イノベーション主導の成長は、今や世界中の多くの企業にとって戦略上の重要課題となりつつあります。しかし、その実現方法は企業ごとの状況によって異なり、それぞれに合った判断が求められます。ある企業は、社内(クローズド)イノベーションのみに完全に注力するかもしれません。一方で、社内イノベーションを断念し、外部からの調達に全面的に依存するオープンイノベーションへと切り替える企業もあります。さらに、両者を組み合わせたハイブリッド型のアプローチを採用するケースも見られます。どの選択が正解というわけではなく、それぞれの戦略にはその企業に合った理由と背景があります。

企業のイノベーション活動にオープンイノベーションを取り入れるかどうかは、明確なニーズに基づいて判断する必要があります。

そもそも、あなたの会社には本当にオープンイノベーションが必要でしょうか?オープンイノベーションのメリットをどこかで読んだから、魅力的に感じたから、あるいは競合他社が取り組んでいるからといった理由だけで導入しても、それだけでは十分とは言えません。

オープンイノベーションに取り組む前には、戦略やリソースの配分、人材の状況、そして自社のコアビジネスモデルの賞味期限など、さまざまな要素を慎重に検討する必要があります。

以下の自己診断を実施して、自社にオープンイノベーションが必要かどうか、そしてその準備が整っているかどうかを確認してみてください。


7つの基本的な質問それぞれについて、1〜5のスケールで自己診断をしてみてください。画面を一番下までスクロールすると、あなたのスコアと、この本を読むべきかどうかについての私たちのおすすめが表示されます。自己診断の結果を他の人に見せる必要はありません。有意義なフィードバックを得るためにも、ぜひ正直にご回答ください。


質問 1:最も収益性の高いビジネスには、あとどれくらいの時間が残っていると思いますか?

A:10年以上残っている
この選択肢を選びたくなるかもしれませんが、本当にそうでしょうか? 大きな変化の時代において、今後10年以上にわたって収益性が続くという確かな証拠を示すのは非常に難しいものです。もう一度、根拠となる情報を見直してみることをおすすめします。

B:7〜9年

C:4〜6年

D:2〜3年

E:0〜1年(最も収益性の高い事業はすでに業績が低下している、あるいは今後1年以内に低下する見込みだ。)

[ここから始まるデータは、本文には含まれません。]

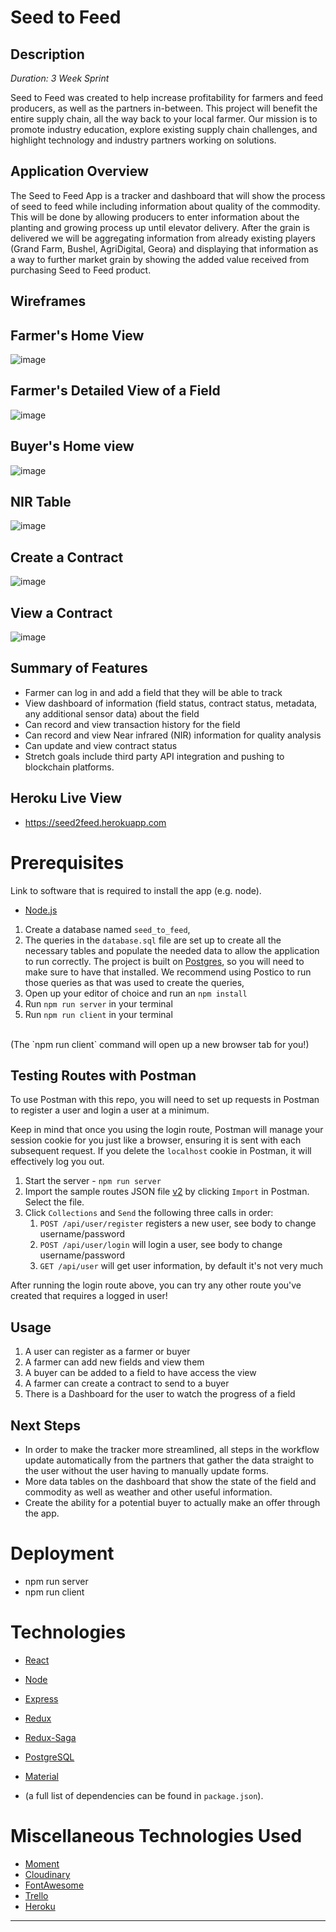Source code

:# Seed to Feed

## Description

_Duration: 3 Week Sprint_

Seed to Feed was created to help increase profitability for farmers and feed producers, as well as the partners in-between. This project will benefit the entire supply chain, all the way back to your local farmer. Our mission is to promote industry education, explore existing supply chain challenges, and highlight technology and industry partners working on solutions.


## Application Overview

The Seed to Feed App is a tracker and dashboard that will show the process of seed to feed while including information about quality of the commodity. This will be done by allowing producers to enter information about the planting and growing process up until elevator delivery.  After the grain is delivered we will be aggregating information from already existing players (Grand Farm, Bushel, AgriDigital, Geora) and displaying that information as a way to further market grain by showing the added value received from purchasing Seed to Feed product.

<!--This will be for screen shots once we have views created-->
## Wireframes

Farmer's Home View
---
![image](https://user-images.githubusercontent.com/73319716/126553018-9870fae5-8a0a-4e68-8719-901511023d9c.png)


Farmer's Detailed View of a Field
---
![image](https://user-images.githubusercontent.com/73319716/126553152-0eea1660-3d6b-4df4-b866-0fc76b5ca1d3.png)

Buyer's Home view
---
![image](https://user-images.githubusercontent.com/73319716/126553207-a0d27906-7531-402e-8be5-3377399415b7.png)

NIR Table
---
![image](https://user-images.githubusercontent.com/73319716/126553267-50593b16-18d4-4a1e-87c1-2a27862f9319.png)

Create a Contract
---
![image](https://user-images.githubusercontent.com/73319716/126553313-64b7e213-dd19-423b-a059-77117b622992.png)

View a Contract
---

![image](https://user-images.githubusercontent.com/73319716/126553379-3e1cef45-a994-42ef-9298-9b186ff8f4bb.png)


## Summary of Features
- Farmer can log in and add a field that they will be able to track
- View dashboard of information (field status, contract status, metadata, any additional sensor data) about the field
- Can record and view transaction history for the field
- Can record and view Near infrared (NIR) information for quality analysis
- Can update and view contract status
- Stretch goals include third party API integration and pushing to blockchain platforms.


## Heroku Live View
- https://seed2feed.herokuapp.com


# Prerequisites

Link to software that is required to install the app (e.g. node).

- [Node.js](https://nodejs.org/en/)

1. Create a database named `seed_to_feed`,
2. The queries in the `database.sql` file are set up to create all the necessary tables and populate the needed data to allow the application to run correctly. The project is built on [Postgres](https://www.postgresql.org/download/), so you will need to make sure to have that installed. We recommend using Postico to run those queries as that was used to create the queries, 
3. Open up your editor of choice and run an `npm install`
4. Run `npm run server` in your terminal
5. Run `npm run client` in your terminal
<br/>
(The `npm run client` command will open up a new browser tab for you!)


## Testing Routes with Postman

To use Postman with this repo, you will need to set up requests in Postman to register a user and login a user at a minimum.

Keep in mind that once you using the login route, Postman will manage your session cookie for you just like a browser, ensuring it is sent with each subsequent request. If you delete the `localhost` cookie in Postman, it will effectively log you out.

1. Start the server - `npm run server`
2. Import the sample routes JSON file [v2](./PostmanPrimeSoloRoutesv2.json) by clicking `Import` in Postman. Select the file.
3. Click `Collections` and `Send` the following three calls in order:
   1. `POST /api/user/register` registers a new user, see body to change username/password
   2. `POST /api/user/login` will login a user, see body to change username/password
   3. `GET /api/user` will get user information, by default it's not very much

After running the login route above, you can try any other route you've created that requires a logged in user!

## Usage

1. A user can register as a farmer or buyer
2. A farmer can add new fields and view them
3. A buyer can be added to a field to have access the view
4. A farmer can create a contract to send to a buyer
5. There is a Dashboard for the user to watch the progress of a field

## Next Steps
- In order to make the tracker more streamlined, all steps in the workflow update automatically from the partners that gather the data straight to the user          without the user having to manually update forms.
- More data tables on the dashboard that show the state of the field and commodity as well as weather and other useful information.
- Create the ability for a potential buyer to actually make an offer through the app.


# Deployment
- npm run server
- npm run client

# Technologies

- [React](https://reactjs.org/)
- [Node](https://nodejs.org/en/)
- [Express](https://expressjs.com/)
- [Redux](https://redux.js.org/)
- [Redux-Saga](https://redux-saga.js.org/)
- [PostgreSQL](https://www.postgresql.org/)
- [Material](https://material-ui.com/)


- (a full list of dependencies can be found in `package.json`).



# Miscellaneous Technologies Used
- [Moment](https://momentjs.com/)
- [Cloudinary](https://cloudinary.com/)
- [FontAwesome](https://fontawesome.com/)
- [Trello](https://trello.com)
- [Heroku](https://www.heroku.com)

----------------------------------------------------------------------------------------------------------------------------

質問 2:現在、御社ではオープンイノベーションにどのように取り組んでいますか?

A:社内(クローズド)イノベーションにのみ取り組んでおり、それだけでは成長を維持するには不十分である。過去にオープンイノベーションを試したこともあるが、すべて失敗に終わった。

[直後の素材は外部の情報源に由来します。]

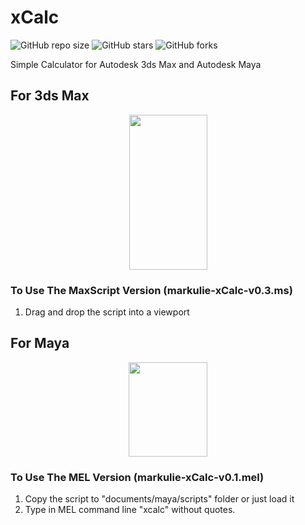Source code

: # xCalc

![GitHub repo size](https://img.shields.io/github/repo-size/markulie/xCalc)
![GitHub stars](https://img.shields.io/github/stars/markulie/xCalc?style=social)
![GitHub forks](https://img.shields.io/github/forks/markulie/xCalc?style=social)

Simple Calculator for Autodesk 3ds Max and Autodesk Maya

## For 3ds Max

<p align="center">
  <img width="125" height="248" src="https://github.com/markulie/xCalc/blob/master/demo_xCalc_3dsMax.png?raw=true">
</p>


### To Use The MaxScript Version (markulie-xCalc-v0.3.ms)
1. Drag and drop the script into a viewport

## For Maya

<p align="center">
  <img width="126" height="151" src="https://github.com/markulie/xCalc/blob/master/demo_xCalc_Maya.png?raw=true">
</p>

### To Use The MEL Version (markulie-xCalc-v0.1.mel)
1. Copy the script to "documents/maya/scripts" folder or just load it
2. Type in MEL command line "xcalc" without quotes.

B:すべてを自社だけで行うことは難しいと感じ始めており、オープンイノベーションという考えを少しずつ検討し始めている。

C:社内(クローズド)イノベーションとオープンイノベーションの両方に取り組んでいるが、社内主導に偏っており、外部との連携はまだ十分とは言えない。

D:新しいビジネスアイデアを実現するために、社内外のイノベーションをうまく組み合わせて取り組んでいるが、継続的な成果にはまだ結びついていない。

E:社内(クローズド)イノベーションとオープンイノベーションをうまく組み合わせ、常に新しいアイデアを市場に送り出している。そして、それを裏付ける実績もある。


質問 3:社外には、私たちにとって必要なアイデア、スキル、そして人材があると思いますか?

A:いいえ。私たちの社員は非常に優秀で忠誠心も高く、中核事業は世界にとって不可欠で、他社に代替できるものではない。当社の知的財産も堅固に保護されており、私たちが解決している重要で普遍的な課題に対して唯一の解決手段となっている。他社の動向にあまり注意を払う必要はないと考えている。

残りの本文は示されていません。